Posted on by Chris Warburton

Hoare said that our software should obviously have no bugs, rather than merely having no obvious bugs.

Let's say our program needs to finds the square root of the combined lengths of two lists. This sounds pretty simple, and in a language like Javascript we could write the following:

var sqrtOfLengths = function(x, y) {
    return Math.sqrt(x.length + y.length);
};

There's a lot of syntactic noise in there, but there's no obvious bugs. However, there is a huge potential for this code to contribute to a non-obvious bug, since it's making an awful lot of assumptions which could be completely wrong:

// We assume that x and y are defined, but they might not be
sqrtOfLengths(); // x and y are undefined
sqrtOfLengths('abc'); // y is undefined
sqrtOfLengths({}[0], 'abc'); // x is undefined

// We also assume that x and y have a length
sqrtOfLengths(1, 2); // x and y don't have a length
sqrtOfLengths(1, 'abc'); // x doesn't have a length
sqrtfLengths('abc', 1); // y doesn't have a length

// We assume that the lengths can be added
sqrtOfLengths({length: function(){}}, {length: function(){}});

// We assume that the sum of the lengths can be passed to Math.sqrt
sqrtOfLengths({length: -10}, 'abc'); // Math.sqrt rejects -7

Now, the usual response to such examples will be that they're 'obviously wrong'. But in Javascript there's no such thing; interfaces are things which just-so-happen to be, they cannot be relied upon. Also, all non-syntactic errors only get picked up at runtime, if a branch happens to get called (this is why test suites' code coverage matters). This means no informative messages for the programmer, who may be able to fix it; just a big crash for the user, who has no idea what's just happened.

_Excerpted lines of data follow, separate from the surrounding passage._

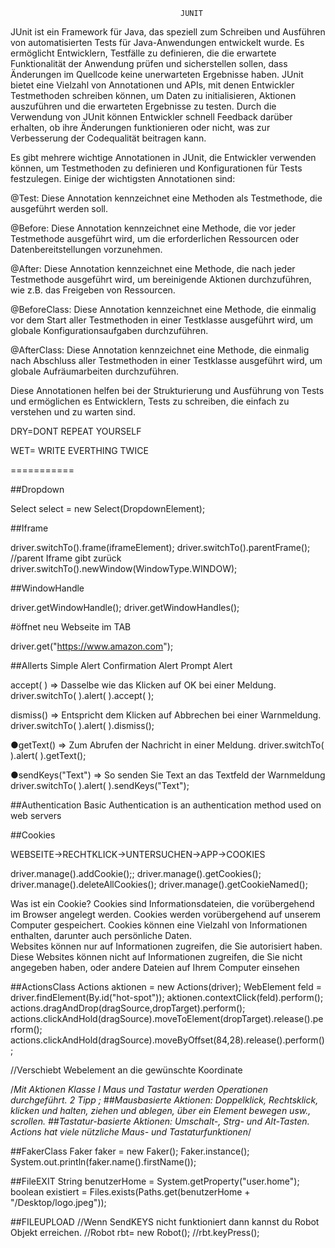                                           JUNIT


JUnit ist ein Framework für Java, das speziell zum Schreiben und Ausführen von automatisierten Tests für Java-Anwendungen entwickelt wurde. Es ermöglicht Entwicklern, Testfälle zu definieren, die die erwartete Funktionalität der Anwendung prüfen und sicherstellen sollen, dass Änderungen im Quellcode keine unerwarteten Ergebnisse haben. JUnit bietet eine Vielzahl von Annotationen und APIs, mit denen Entwickler Testmethoden schreiben können, um Daten zu initialisieren, Aktionen auszuführen und die erwarteten Ergebnisse zu testen. Durch die Verwendung von JUnit können Entwickler schnell Feedback darüber erhalten, ob ihre Änderungen funktionieren oder nicht, was zur Verbesserung der Codequalität beitragen kann.

Es gibt mehrere wichtige Annotationen in JUnit, die Entwickler verwenden können, um Testmethoden zu definieren und Konfigurationen für Tests festzulegen. Einige der wichtigsten Annotationen sind:

@Test: Diese Annotation kennzeichnet eine Methoden als Testmethode, die ausgeführt werden soll.

@Before: Diese Annotation kennzeichnet eine Methode, die vor jeder Testmethode ausgeführt wird, um die erforderlichen Ressourcen oder Datenbereitstellungen vorzunehmen.

@After: Diese Annotation kennzeichnet eine Methode, die nach jeder Testmethode ausgeführt wird, um bereinigende Aktionen durchzuführen, wie z.B. das Freigeben von Ressourcen.

@BeforeClass: Diese Annotation kennzeichnet eine Methode, die einmalig vor dem Start aller Testmethoden in einer Testklasse ausgeführt wird, um globale Konfigurationsaufgaben durchzuführen.

@AfterClass: Diese Annotation kennzeichnet eine Methode, die einmalig nach Abschluss aller Testmethoden in einer Testklasse ausgeführt wird, um globale Aufräumarbeiten durchzuführen.

Diese Annotationen helfen bei der Strukturierung und Ausführung von Tests und ermöglichen es Entwicklern, Tests zu schreiben, die einfach zu verstehen und zu warten sind.

DRY=DONT REPEAT YOURSELF

WET= WRITE EVERTHING TWICE


===========

##Dropdown

Select select = new Select(DropdownElement);

##Iframe

driver.switchTo().frame(iframeElement);
driver.switchTo().parentFrame(); //parent Iframe gibt zurück
driver.switchTo().newWindow(WindowType.WINDOW);

##WindowHandle

driver.getWindowHandle();
driver.getWindowHandles();

#öffnet neu Webseite im TAB

driver.get("https://www.amazon.com");

##Allerts
Simple Alert
Confirmation Alert
Prompt Alert

accept( ) => Dasselbe wie das Klicken auf OK bei einer Meldung.
driver.switchTo( ).alert( ).accept( );

dismiss() => Entspricht dem Klicken auf Abbrechen bei einer Warnmeldung.
driver.switchTo( ).alert( ).dismiss();

●getText() => Zum Abrufen der Nachricht in einer Meldung.
driver.switchTo( ).alert( ).getText();

●sendKeys("Text") => So senden Sie Text an das Textfeld der Warnmeldung
driver.switchTo( ).alert( ).sendKeys("Text");

##Authentication
Basic Authentication is an authentication method used on web servers

##Cookies

WEBSEITE->RECHTKLICK->UNTERSUCHEN->APP->COOKIES

driver.manage().addCookie();;
driver.manage().getCookies();
driver.manage().deleteAllCookies();
driver.manage().getCookieNamed();

Was ist ein Cookie?
Cookies sind Informationsdateien, 
die vorübergehend im Browser angelegt werden.
Cookies werden vorübergehend auf unserem Computer gespeichert.
Cookies können eine Vielzahl von Informationen enthalten, 
darunter auch persönliche Daten.  
Websites können nur auf Informationen zugreifen, 
die Sie autorisiert haben.  
Diese Websites können nicht auf Informationen zugreifen,
die Sie nicht angegeben haben,
oder andere Dateien auf Ihrem Computer einsehen


##ActionsClass
        Actions aktionen = new Actions(driver);
        WebElement feld = driver.findElement(By.id("hot-spot"));
        aktionen.contextClick(feld).perform();
        actions.dragAndDrop(dragSource,dropTarget).perform();
        actions.clickAndHold(dragSource).moveToElement(dropTarget).release().perform();
        actions.clickAndHold(dragSource).moveByOffset(84,28).release().perform();

//Verschiebt Webelement an die gewünschte Koordinate

/*Mit Aktionen Klasse I Maus und Tastatur werden Operationen durchgeführt.
2 Tipp ;
##Mausbasierte Aktionen:
Doppelklick, Rechtsklick, klicken und halten, ziehen und ablegen, über ein Element bewegen usw., scrollen.
##Tastatur-basierte Aktionen:
Umschalt-, Strg- und Alt-Tasten.
Actions hat viele nützliche Maus- und Tastaturfunktionen*/

##FakerClass
Faker faker = new Faker();
Faker.instance(); 
System.out.println(faker.name().firstName());

##FileEXIT
String benutzerHome = System.getProperty("user.home");
boolean existiert = Files.exists(Paths.get(benutzerHome + "/Desktop/logo.jpeg"));

##FILEUPLOAD
//Wenn SendKEYS nicht funktioniert dann kannst du Robot Objekt erreichen.
//Robot rbt= new Robot();
//rbt.keyPress();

We can improve this by annotating our programs. Javascript doesn't let us do this, so I'll switch to Haskell. This Haskell code won't be the prettiest, but it will be the most straightforward:

sqrtOfLengths x y = sqrt (fromIntegral (length x + length y))

This looks pretty much identical to our Javascript version, except we have fromIntegral in there and don't have Javascript's boilerplate var, function and return keywords. How is this any different? Well, the chaps who wrote the length function gave it a type:

length :: [a] -> Int

This means "length is a thing which turns lists of some type into Ints". Now, this type isn't particularly great (since Ints can be negative, but lengths can't) but it's better than our assumption-filled Javascript.

By taking the length of x and y, Haskell infers that they must be lists without us ever having to say it explicitly.

Addition has the type:

(+) :: Num a => a -> a -> a

This means that it takes two values of the same type and spits out a value of that type, but only if the type implements the `Num interface. Int implements Num, so Haskell finds no problem with adding two lengths.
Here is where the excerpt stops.